Seni sevmek benim için onur sanki. Gururlanıyorum hayatımda oluşundan. Her türlü olumsuz tavrına karşın, yüreğinin içindekileri biliyor olmak ayrıcalık gibi geliyor. Belki hiç yerim yok; bunu dışarıdan bakan böyle görebilir canım, ya da senin üstün körü cümlelerin benim saf bir âşık olduğumu düşündürebilir. Olsun; kim ne düşünürse düşünsün aslolan benim bildiğim, aslolan iki kişilik gerçeğimiz. Üstelik şahitlerimiz de en yakınımızdakiler, ailemiz veya dostlarımız. Ötesi gereksiz. Kimse yormasın kendini boşuna diyorum o yüzden. Ben seni seviyorum ve her fırsatta bu sevginin ne kadar özel olduğunu anlatıyorum. Kendime de duyurmak için aslında bunu yapmam. Emek vermesem, her gün yeniden seni sevmezsem unutabilirim. Senin de sahip çıkmanı istemem bu yüzden.

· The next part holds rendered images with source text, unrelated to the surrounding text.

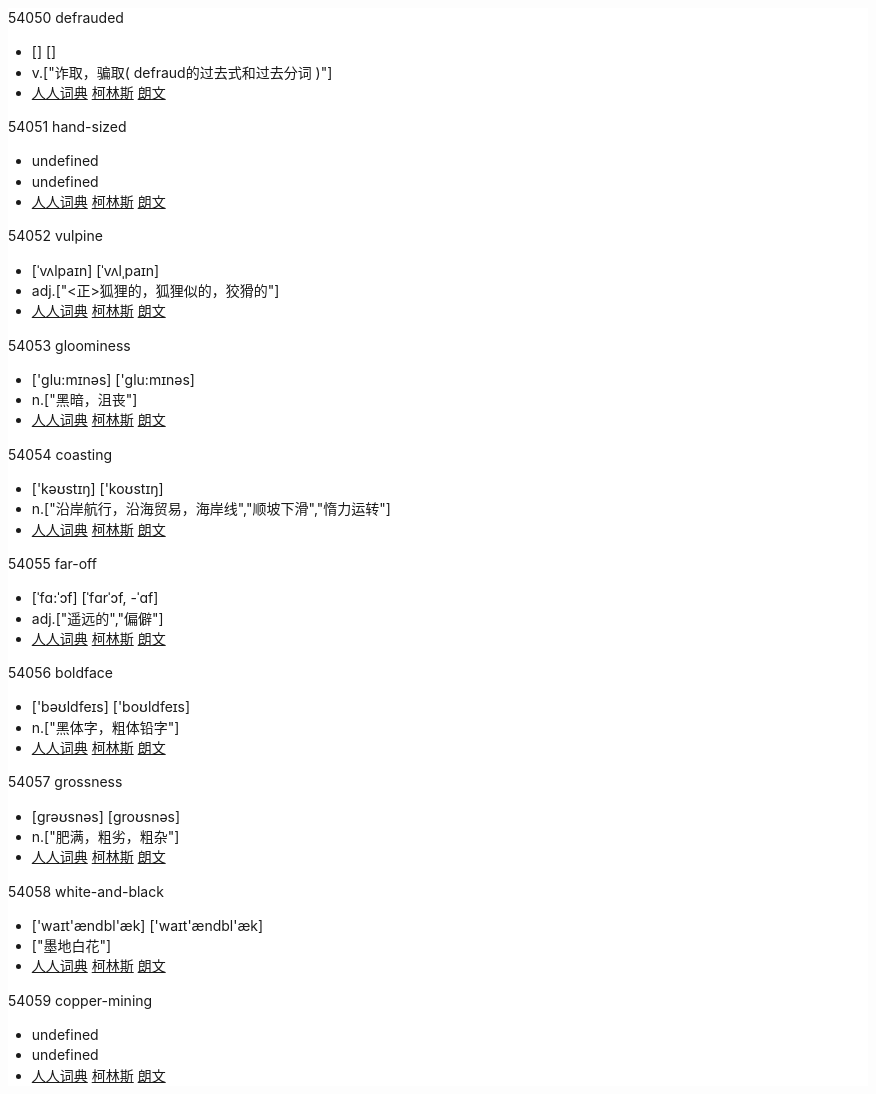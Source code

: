 54050 defrauded 
- []  [] 
- v.["诈取，骗取( defraud的过去式和过去分词 )"]   
- [人人词典](https://www.91dict.com/words?w=defrauded) [柯林斯](https://www.collinsdictionary.com/zh/dictionary/english/defrauded) [朗文](https://www.ldoceonline.com/dictionary/defrauded) 

54051 hand-sized 
- undefined 
- undefined 
- [人人词典](https://www.91dict.com/words?w=hand-sized) [柯林斯](https://www.collinsdictionary.com/zh/dictionary/english/hand-sized) [朗文](https://www.ldoceonline.com/dictionary/hand-sized) 

54052 vulpine 
- [ˈvʌlpaɪn]  [ˈvʌlˌpaɪn] 
- adj.["<正>狐狸的，狐狸似的，狡猾的"]   
- [人人词典](https://www.91dict.com/words?w=vulpine) [柯林斯](https://www.collinsdictionary.com/zh/dictionary/english/vulpine) [朗文](https://www.ldoceonline.com/dictionary/vulpine) 

54053 gloominess 
- ['ɡlu:mɪnəs]  ['ɡlu:mɪnəs] 
- n.["黑暗，沮丧"]   
- [人人词典](https://www.91dict.com/words?w=gloominess) [柯林斯](https://www.collinsdictionary.com/zh/dictionary/english/gloominess) [朗文](https://www.ldoceonline.com/dictionary/gloominess) 

54054 coasting 
- ['kəʊstɪŋ]  ['koʊstɪŋ] 
- n.["沿岸航行，沿海贸易，海岸线","顺坡下滑","惰力运转"]   
- [人人词典](https://www.91dict.com/words?w=coasting) [柯林斯](https://www.collinsdictionary.com/zh/dictionary/english/coasting) [朗文](https://www.ldoceonline.com/dictionary/coasting) 

54055 far-off 
- [ˈfɑ:ˈɔf]  [ˈfɑrˈɔf, -ˈɑf] 
- adj.["遥远的","偏僻"]   
- [人人词典](https://www.91dict.com/words?w=far-off) [柯林斯](https://www.collinsdictionary.com/zh/dictionary/english/far-off) [朗文](https://www.ldoceonline.com/dictionary/far-off) 

54056 boldface 
- ['bəʊldfeɪs]  ['boʊldfeɪs] 
- n.["黑体字，粗体铅字"]   
- [人人词典](https://www.91dict.com/words?w=boldface) [柯林斯](https://www.collinsdictionary.com/zh/dictionary/english/boldface) [朗文](https://www.ldoceonline.com/dictionary/boldface) 

54057 grossness 
- [ɡrəʊsnəs]  [ɡroʊsnəs] 
- n.["肥满，粗劣，粗杂"]   
- [人人词典](https://www.91dict.com/words?w=grossness) [柯林斯](https://www.collinsdictionary.com/zh/dictionary/english/grossness) [朗文](https://www.ldoceonline.com/dictionary/grossness) 

54058 white-and-black 
- ['waɪt'ændbl'æk]  ['waɪt'ændbl'æk] 
- ["墨地白花"]   
- [人人词典](https://www.91dict.com/words?w=white-and-black) [柯林斯](https://www.collinsdictionary.com/zh/dictionary/english/white-and-black) [朗文](https://www.ldoceonline.com/dictionary/white-and-black) 

54059 copper-mining 
- undefined 
- undefined 
- [人人词典](https://www.91dict.com/words?w=copper-mining) [柯林斯](https://www.collinsdictionary.com/zh/dictionary/english/copper-mining) [朗文](https://www.ldoceonline.com/dictionary/copper-mining)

Zaman ne ki. Baktığımızda anılar görünüyor uzaktan. Neler yaşamışız, neleri geride bırakmışız, belki çok kırılmışız. Her ne söylüyorsa fikirlerine inandığım insanlar, doğru diyorum ama bu ilişkide yaşananlar bunlar, ne yapalım. Zaman bu yüzden anlamını yitiriyor. Ne kadar geçerse geçsin ilk gün gibi kalabilmek, her şeye rağmen koşulsuz sevebilmek kolay değil. Onaylamasın kimse ama mümkünse bir susup takdir etsin. Söylesene sevgilim kim bu kadar yürekten ve bu kadar zorluğa rağmen sevebiliyor. Aslında senden değil benden bu sevginin temeli. Burada oluşum, kendimi bildikçe seni bilişim, inancım, belki biraz da dualarım tutuyor bizi. Hırs mı diyor bugün bana dostluğu yeni yeni pekiştirdiğim arkadaşım; değil diyorum. Bunu kendime o kadar çok sordum, hırs olsaydı emin ol çoktan tüketirdim, yok ederdim seni sevgilim.

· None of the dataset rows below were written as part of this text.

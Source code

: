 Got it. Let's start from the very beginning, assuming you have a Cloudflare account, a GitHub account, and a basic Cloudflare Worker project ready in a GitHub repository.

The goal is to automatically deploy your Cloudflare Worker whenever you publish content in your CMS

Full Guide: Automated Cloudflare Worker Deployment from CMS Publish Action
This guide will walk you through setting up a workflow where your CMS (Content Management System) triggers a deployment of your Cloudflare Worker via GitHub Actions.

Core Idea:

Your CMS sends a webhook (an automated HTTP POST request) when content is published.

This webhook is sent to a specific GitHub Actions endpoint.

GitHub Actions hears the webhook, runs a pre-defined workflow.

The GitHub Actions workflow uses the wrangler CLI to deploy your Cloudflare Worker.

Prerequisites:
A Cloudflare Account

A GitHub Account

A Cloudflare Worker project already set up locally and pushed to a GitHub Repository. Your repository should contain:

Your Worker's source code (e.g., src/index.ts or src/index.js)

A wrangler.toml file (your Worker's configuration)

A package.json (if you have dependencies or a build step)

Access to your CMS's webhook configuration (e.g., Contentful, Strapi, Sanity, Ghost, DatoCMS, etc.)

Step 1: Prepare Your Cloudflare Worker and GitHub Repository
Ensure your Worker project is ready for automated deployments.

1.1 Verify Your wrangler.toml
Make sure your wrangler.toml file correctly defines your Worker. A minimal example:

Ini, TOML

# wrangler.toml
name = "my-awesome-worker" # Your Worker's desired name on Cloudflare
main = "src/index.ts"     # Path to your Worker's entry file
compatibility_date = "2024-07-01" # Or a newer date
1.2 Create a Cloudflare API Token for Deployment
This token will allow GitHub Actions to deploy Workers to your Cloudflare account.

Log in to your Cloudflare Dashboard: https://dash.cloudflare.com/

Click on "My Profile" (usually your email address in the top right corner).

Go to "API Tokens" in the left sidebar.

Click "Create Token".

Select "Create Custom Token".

Şimdi yeni bir mevsimle yeniden uyanıyoruz. Baharın tazeliği, papatyalarımın sıcaklığı var ruhumda. Senin ruhuna da aynı hazzı tattırmaya çalışıyorum. Ne geliyorsa elimden, ne kadar gelişirse olanaklarım o kadarım ben. Sen varsan buradayım, aşığım, sevdalınım. Yoksan; sana güzel sözler bırakan bir masal kahramanı olarak anılarında yer edinirim. Geçmişte kalmak inan üzmez. Arada anımsarsın belki. Sana yazdığım kitapları karıştırır, ben dünyanın en şanslı adamıymışım dersin. Sen yakınımda olmasan da sevmeye devam ederim sevgilim. Yollarımız ayrı düşer, kader başka hayatlar çizerse geçmişimde gülümseyerek taşıdığım bir aşk olursun. İlkgözağrım derim biri sorarsa. Kimselere vermem içimdeki yerini. Dileklerim var elbet. İhtiyacım sadece seni sevmek. Ol isterim hayatımın yoldaşı, ruhumun diğer yarısı. Her kadeh sana kalksın, her gün aşkımızla parlasın. Çoğaldıkça gülümseyelim ve hep birbirimizi çok sevelim.

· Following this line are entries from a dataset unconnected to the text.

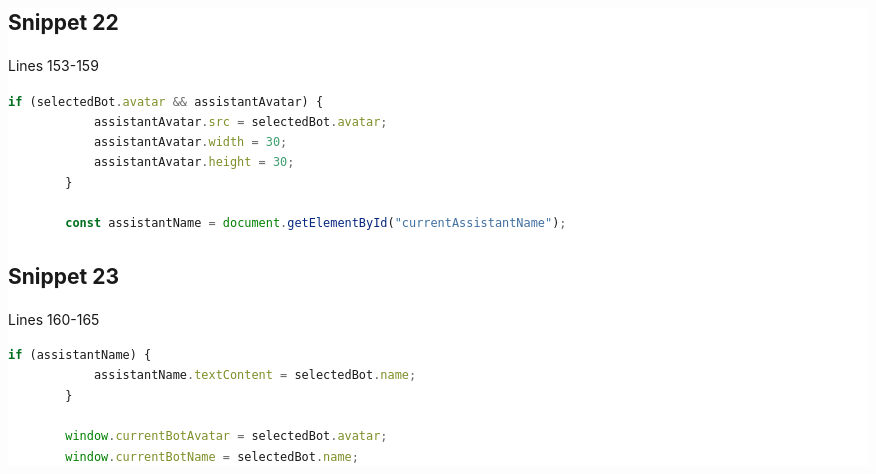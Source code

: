 ## Snippet 22
Lines 153-159

```JavaScript
if (selectedBot.avatar && assistantAvatar) {
            assistantAvatar.src = selectedBot.avatar;
            assistantAvatar.width = 30;
            assistantAvatar.height = 30;
        }

        const assistantName = document.getElementById("currentAssistantName");
```

## Snippet 23
Lines 160-165

```JavaScript
if (assistantName) {
            assistantName.textContent = selectedBot.name;
        }

        window.currentBotAvatar = selectedBot.avatar;
        window.currentBotName = selectedBot.name;
```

Sevgilim, son sözümü yazmalıyım artık. Keyfim yerinde, ruhum tam. Dilimde dualar var korusun diye tanrı bizi. Dileklerim gelecekte dolaşıyor. Şimdi ve bu anda sevdiğim olmandan duyduğum gururu bil ve yüreğimdeki yerini unutma. Yakınımda ol. Geceye milyonlarca yıldız gibi parla. Sevgimi korumama yardım et sonra da. Birlikte bir an ya da bir ömür, eşit bende. Seni sevmek umut etmek gibi, seni sevmek zorluklara göğüs germek gibi. Şerefine sevgilim. Son yudumum kan kırmızısı, aşk tadında. Aşk varlığınla hep ilk gün gibi damağımda. Tattığım en güzel şarap gibisin sen aslında. Yılladıkça daha da anlamlısın galiba..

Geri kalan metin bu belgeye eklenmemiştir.